Header for US Department of Transportation Blog

You are here

From Concept to Completion: The M-580 Green Trade Corridor

From Concept to Completion: The M-580 Green Trade Corridor

Most of you are familiar with the high cost of congestion and its impact on our nation’s roadways, our economic competitiveness, the environment, and the time commuters needlessly lose stuck in traffic each year.  According to the Texas Transportation Institute, the total financial cost of congestion in 2011 was $121 billion. Of that total, about $27 billion worth was wasted time and diesel fuel from trucks moving goods on the system. 

So what to do?

I’ll tell you what Northern California has done. Just recently, I joined Congressman Jerry McNerney and other state and local officials at the Port of Stockton for the dedication of M-580, an important Marine Highway project known as the “California Green Trade Corridor.”

Photo of marine corridor with port

The Marine Highway initiative aims to better incorporate America’s inland waterways into our country’s transportation system. Simply put, it aims to take some of that freight you see on roadways and move it to our waterways.

The marine highway takes its name from the nearby Interstate 580.

I-580 is one of the most-traveled roadways in our nation, and its travelers regularly experience significant delays. It also runs through the San Joaquin Valley, an area already recognized for some of our country’s worst air pollution.

With commercial and commuter traffic expected to grow, threatening a further increase in road congestion and worsening air quality, planners began looking for a way to relieve the situation.
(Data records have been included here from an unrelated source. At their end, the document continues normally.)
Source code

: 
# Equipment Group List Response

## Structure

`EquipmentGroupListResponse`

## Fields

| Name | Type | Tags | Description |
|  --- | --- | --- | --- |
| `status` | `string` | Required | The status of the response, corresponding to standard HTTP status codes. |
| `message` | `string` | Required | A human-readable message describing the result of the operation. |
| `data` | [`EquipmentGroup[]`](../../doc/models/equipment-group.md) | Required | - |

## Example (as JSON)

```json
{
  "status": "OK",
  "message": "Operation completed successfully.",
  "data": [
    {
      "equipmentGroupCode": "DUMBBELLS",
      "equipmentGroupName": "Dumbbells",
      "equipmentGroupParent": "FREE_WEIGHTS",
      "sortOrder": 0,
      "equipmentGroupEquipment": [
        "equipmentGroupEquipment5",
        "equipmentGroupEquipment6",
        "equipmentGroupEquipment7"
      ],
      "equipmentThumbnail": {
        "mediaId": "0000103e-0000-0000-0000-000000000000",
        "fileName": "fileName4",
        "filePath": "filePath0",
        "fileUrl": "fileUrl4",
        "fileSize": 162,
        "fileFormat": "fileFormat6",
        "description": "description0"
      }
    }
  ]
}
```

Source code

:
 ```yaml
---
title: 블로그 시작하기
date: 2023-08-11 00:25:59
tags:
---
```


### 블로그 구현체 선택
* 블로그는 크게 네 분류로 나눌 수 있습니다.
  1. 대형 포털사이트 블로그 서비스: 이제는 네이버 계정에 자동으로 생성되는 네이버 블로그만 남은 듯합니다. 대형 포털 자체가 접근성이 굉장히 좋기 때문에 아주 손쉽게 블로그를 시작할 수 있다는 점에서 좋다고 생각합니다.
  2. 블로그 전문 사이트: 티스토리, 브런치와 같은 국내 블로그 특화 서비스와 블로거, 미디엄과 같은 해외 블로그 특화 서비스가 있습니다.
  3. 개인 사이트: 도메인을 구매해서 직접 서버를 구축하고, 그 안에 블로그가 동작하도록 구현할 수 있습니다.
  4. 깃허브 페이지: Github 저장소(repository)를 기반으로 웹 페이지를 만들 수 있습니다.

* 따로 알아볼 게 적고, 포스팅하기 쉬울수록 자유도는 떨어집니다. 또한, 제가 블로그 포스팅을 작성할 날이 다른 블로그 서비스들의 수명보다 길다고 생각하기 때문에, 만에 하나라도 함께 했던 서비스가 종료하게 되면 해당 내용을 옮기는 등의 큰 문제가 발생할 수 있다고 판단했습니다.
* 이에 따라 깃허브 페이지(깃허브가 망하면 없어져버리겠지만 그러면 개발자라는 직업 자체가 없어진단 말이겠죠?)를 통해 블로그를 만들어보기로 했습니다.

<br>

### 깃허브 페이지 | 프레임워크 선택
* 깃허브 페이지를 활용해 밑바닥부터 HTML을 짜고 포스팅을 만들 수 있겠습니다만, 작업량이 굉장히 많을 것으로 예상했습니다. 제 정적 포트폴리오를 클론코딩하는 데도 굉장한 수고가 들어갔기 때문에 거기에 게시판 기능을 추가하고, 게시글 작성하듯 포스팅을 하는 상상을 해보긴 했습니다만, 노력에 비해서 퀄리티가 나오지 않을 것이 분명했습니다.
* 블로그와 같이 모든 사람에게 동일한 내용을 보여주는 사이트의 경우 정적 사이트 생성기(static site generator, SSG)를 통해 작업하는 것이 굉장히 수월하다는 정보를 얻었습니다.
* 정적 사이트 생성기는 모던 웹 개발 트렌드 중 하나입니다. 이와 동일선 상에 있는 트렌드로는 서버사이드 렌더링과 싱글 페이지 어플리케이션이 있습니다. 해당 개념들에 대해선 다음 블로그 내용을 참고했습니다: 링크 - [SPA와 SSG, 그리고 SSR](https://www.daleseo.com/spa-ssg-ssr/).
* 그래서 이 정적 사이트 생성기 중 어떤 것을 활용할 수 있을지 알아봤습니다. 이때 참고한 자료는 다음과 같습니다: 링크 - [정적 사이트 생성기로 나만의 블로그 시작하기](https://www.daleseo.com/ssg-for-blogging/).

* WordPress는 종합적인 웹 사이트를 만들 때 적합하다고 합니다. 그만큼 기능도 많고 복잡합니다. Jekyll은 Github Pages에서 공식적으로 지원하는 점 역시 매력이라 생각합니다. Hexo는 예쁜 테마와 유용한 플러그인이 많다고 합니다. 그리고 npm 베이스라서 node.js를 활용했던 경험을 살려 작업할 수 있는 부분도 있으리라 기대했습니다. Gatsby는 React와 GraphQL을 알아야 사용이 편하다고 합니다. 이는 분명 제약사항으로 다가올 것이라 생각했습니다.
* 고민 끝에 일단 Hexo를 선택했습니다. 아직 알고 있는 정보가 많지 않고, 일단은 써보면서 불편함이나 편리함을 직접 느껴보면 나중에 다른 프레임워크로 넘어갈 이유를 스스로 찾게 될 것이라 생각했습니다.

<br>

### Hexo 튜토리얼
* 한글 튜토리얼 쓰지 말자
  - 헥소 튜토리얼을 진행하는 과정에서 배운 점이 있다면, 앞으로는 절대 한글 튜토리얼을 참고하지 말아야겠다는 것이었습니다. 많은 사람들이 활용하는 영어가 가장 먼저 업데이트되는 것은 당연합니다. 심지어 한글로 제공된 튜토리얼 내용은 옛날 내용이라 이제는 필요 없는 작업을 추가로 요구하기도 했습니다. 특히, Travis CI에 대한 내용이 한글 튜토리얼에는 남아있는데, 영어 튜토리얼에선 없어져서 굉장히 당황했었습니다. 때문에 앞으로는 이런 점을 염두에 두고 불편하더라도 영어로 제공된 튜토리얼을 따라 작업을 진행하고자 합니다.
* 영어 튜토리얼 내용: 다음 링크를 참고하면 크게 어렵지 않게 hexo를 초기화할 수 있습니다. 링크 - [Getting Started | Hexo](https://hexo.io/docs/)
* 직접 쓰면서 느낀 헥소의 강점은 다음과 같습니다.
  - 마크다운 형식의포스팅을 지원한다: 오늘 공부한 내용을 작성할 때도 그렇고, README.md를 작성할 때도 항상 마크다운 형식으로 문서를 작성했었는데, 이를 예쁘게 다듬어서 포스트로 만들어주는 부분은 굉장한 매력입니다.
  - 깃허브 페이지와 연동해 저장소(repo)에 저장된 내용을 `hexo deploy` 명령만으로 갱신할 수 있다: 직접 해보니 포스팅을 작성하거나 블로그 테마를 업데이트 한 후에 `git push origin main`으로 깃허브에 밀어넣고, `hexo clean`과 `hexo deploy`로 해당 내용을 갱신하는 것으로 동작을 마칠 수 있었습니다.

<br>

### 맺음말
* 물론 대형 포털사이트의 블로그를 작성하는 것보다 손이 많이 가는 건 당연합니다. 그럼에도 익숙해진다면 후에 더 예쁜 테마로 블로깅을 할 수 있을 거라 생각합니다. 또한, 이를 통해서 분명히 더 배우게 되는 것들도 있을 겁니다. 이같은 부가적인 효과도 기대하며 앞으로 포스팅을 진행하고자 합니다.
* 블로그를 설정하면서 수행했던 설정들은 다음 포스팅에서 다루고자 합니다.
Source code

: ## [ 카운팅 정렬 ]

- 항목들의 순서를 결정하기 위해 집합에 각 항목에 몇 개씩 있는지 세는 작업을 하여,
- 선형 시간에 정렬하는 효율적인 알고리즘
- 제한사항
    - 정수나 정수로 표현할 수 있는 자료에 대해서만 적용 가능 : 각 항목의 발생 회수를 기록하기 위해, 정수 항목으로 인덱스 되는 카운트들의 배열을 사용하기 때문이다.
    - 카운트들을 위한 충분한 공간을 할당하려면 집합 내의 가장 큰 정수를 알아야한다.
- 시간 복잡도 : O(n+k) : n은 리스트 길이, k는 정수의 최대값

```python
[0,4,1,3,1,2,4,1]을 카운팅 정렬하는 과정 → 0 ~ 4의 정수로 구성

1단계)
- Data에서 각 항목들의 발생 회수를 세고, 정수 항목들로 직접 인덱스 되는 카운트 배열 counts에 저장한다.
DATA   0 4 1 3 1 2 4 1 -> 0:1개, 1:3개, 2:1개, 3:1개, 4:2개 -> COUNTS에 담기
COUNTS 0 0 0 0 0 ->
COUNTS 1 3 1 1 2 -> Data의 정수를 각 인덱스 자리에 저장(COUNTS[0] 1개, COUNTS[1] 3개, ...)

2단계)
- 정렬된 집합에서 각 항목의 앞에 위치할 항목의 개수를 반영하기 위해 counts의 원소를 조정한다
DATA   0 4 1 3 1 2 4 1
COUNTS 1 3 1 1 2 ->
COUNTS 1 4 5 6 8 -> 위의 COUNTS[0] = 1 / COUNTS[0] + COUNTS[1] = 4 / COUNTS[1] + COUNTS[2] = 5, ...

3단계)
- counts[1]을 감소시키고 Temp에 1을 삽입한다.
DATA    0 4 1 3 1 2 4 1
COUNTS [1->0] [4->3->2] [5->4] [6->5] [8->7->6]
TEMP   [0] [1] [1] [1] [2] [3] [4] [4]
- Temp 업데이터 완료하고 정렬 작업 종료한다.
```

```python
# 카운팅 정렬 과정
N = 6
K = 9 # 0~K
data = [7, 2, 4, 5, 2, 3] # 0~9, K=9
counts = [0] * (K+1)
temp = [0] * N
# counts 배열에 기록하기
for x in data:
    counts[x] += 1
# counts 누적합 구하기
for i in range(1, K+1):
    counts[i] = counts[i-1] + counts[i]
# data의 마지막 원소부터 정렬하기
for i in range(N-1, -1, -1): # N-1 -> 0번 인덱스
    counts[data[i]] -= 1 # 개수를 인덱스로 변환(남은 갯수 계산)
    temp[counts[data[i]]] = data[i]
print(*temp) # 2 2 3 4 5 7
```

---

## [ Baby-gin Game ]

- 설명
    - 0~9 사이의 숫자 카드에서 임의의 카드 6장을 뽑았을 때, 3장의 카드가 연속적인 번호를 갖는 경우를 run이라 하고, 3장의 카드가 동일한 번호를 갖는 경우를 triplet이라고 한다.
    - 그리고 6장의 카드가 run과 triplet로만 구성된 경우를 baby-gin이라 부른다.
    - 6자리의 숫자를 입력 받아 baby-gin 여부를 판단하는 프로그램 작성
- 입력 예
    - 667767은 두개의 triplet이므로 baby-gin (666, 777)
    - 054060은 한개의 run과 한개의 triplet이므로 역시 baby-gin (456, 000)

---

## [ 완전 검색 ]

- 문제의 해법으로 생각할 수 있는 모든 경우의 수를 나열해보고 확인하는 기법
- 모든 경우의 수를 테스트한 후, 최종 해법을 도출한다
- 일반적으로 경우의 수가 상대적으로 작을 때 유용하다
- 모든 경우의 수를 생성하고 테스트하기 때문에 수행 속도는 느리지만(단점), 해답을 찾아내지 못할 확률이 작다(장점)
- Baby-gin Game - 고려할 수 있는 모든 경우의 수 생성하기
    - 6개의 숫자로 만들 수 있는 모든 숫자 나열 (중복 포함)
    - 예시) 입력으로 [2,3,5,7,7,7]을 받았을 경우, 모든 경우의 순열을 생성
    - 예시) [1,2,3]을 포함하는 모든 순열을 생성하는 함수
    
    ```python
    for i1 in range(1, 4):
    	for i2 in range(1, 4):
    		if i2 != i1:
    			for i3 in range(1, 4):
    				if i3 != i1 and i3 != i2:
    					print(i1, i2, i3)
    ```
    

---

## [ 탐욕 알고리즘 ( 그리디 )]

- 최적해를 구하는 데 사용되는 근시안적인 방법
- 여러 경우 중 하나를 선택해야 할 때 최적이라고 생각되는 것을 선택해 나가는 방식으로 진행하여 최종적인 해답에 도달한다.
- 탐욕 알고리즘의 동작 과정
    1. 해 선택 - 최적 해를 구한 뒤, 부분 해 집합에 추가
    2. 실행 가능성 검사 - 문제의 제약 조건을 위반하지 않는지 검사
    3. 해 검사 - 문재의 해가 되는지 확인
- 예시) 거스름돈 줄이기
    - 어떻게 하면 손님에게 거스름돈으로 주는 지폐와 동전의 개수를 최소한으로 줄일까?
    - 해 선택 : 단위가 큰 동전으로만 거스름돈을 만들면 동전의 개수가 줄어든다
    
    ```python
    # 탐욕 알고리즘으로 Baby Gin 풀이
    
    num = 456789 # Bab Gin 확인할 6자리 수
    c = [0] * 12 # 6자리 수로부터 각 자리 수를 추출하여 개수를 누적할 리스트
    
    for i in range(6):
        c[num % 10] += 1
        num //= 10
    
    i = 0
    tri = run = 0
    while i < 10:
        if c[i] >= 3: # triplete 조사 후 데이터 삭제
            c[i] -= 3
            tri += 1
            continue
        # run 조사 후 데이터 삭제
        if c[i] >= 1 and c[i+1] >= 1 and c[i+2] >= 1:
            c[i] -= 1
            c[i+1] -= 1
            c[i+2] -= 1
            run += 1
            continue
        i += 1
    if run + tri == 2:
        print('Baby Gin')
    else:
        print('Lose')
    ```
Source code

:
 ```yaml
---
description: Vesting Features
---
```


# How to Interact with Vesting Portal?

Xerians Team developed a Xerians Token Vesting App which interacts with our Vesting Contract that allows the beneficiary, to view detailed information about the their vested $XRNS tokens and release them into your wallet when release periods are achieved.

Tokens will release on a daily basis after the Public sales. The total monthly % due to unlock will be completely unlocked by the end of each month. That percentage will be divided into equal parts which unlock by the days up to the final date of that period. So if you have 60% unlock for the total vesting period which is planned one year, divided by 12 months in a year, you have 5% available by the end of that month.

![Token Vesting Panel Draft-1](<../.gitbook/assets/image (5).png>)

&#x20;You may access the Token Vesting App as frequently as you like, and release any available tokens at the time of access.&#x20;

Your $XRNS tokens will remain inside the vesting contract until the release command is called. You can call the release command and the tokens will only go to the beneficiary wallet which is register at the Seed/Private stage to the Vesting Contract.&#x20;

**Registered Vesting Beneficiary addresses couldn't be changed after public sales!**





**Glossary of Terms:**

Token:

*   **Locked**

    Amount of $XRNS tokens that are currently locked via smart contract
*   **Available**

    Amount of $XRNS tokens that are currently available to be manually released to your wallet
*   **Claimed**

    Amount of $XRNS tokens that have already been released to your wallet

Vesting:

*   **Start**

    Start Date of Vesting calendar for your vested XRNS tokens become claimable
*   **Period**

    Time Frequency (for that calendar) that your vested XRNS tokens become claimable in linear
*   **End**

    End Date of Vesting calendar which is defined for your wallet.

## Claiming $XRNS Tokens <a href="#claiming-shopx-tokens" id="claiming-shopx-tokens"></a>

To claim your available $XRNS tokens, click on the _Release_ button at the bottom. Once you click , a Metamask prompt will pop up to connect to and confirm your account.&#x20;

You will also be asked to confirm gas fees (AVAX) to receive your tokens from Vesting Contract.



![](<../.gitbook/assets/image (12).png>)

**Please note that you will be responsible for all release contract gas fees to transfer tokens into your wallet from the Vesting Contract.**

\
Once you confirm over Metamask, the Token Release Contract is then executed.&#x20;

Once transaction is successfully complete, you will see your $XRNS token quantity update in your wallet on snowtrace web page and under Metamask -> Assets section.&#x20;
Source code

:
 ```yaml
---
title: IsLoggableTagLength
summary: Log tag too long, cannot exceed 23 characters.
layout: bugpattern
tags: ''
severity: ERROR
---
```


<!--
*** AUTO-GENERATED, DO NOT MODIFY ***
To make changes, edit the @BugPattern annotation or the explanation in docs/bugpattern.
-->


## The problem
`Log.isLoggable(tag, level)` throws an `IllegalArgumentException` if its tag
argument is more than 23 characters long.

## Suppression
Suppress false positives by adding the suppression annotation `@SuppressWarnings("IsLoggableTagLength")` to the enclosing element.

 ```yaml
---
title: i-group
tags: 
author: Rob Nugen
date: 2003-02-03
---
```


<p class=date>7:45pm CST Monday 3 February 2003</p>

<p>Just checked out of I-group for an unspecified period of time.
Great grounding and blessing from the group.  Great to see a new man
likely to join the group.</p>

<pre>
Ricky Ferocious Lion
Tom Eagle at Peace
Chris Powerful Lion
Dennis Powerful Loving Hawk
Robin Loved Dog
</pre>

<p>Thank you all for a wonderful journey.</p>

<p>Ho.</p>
Fortunately our America’s Marine Highways program provided an answer: accommodating freight growth by increasing the movement of freight on water. 

Funded by a $30 million Transportation Investment Generating Economic Recovery (TIGER) grant and another $5 million in local money, the M-580 utilizes the Sacramento and San Joaquin Rivers, running parallel to the I-580 corridor between the Valley and Oakland, to transport freight between the critical ports of Oakland, Stockton, and West Sacramento. It is anticipated that running just two barges per week between Oakland and Stockton will eliminate approximately 200 trucks per day from the nearby roadway.

When the route’s second phase is up and running, the project is expected to eliminate 180,000 truck trips per year.

Chip Jaenichen christening ship

Infrastructure investment and the development of our nation’s ports and waterways have been among President Obama’s top priorities since day one of his Administration; they are also major components of his proposal to support middle class jobs. Since 2009, the Department of Transportation has directed $417 million in TIGER funding to projects at 33 ports, large and small, inland and coastal, including $130 million for projects supporting Marine Highway services. 

Moving more freight over our waterways and through our domestic seaports is a common sense solution to several increasingly-common infrastructure ailments.  So, the Obama Administration understands the importance of our nation’s port and waterway to our economy and is committed to seeing more projects, like the Green Trade Corridor, become a reality. 


Chip Jaenichen is Acting Administrator of the Maritime Administration.

Post new comment

Comments

I understand the need for reducing air pollution in such an area as the I-580 corridor, but I'm not sure if simply moving the freights from the road to the waterways is a long-term solution to both our transportation and our pollution problems. It's clear anywhere you look in the United States that transportation is becoming increasingly problematic, and simply building more roads won't solve these problems. Alternate transportation is a fantastic idea, and utilizing waterways when it makes sense is a logical next step. However, there have to be significant moves toward ensuring pollution doesn't simply transfer from air to water. Polluting waterways is something that seriously impacts not just the surrounding area, but potentially hundreds and hundreds of miles of waterways and land downstream. If recent innovation has helped create a much more clean-operating ship, then this move is a smart one. But there are so many considerations that must be taken in this move, and it could potentially yield to more pollution than if we had just stuck to the roads.

A "Marine Highway" can be a reasonable idea for moving goods, but I hope no one really expects to see any noticeable difference on IH580. My bet is that there is easily enough latent demand for using that facility that any capacity freed up by lower truck volumes will easily be filled by other traffic. So, the resulting impact on congestion and air pollution will not be noticeable, and not likely measurable. The good news is that the two (highway and waterway) will be better able to accommodate the anticipated growth, compared to doing nothing.

Good comments, Chip. Let's hope the shippers find it economically feasible for the long term.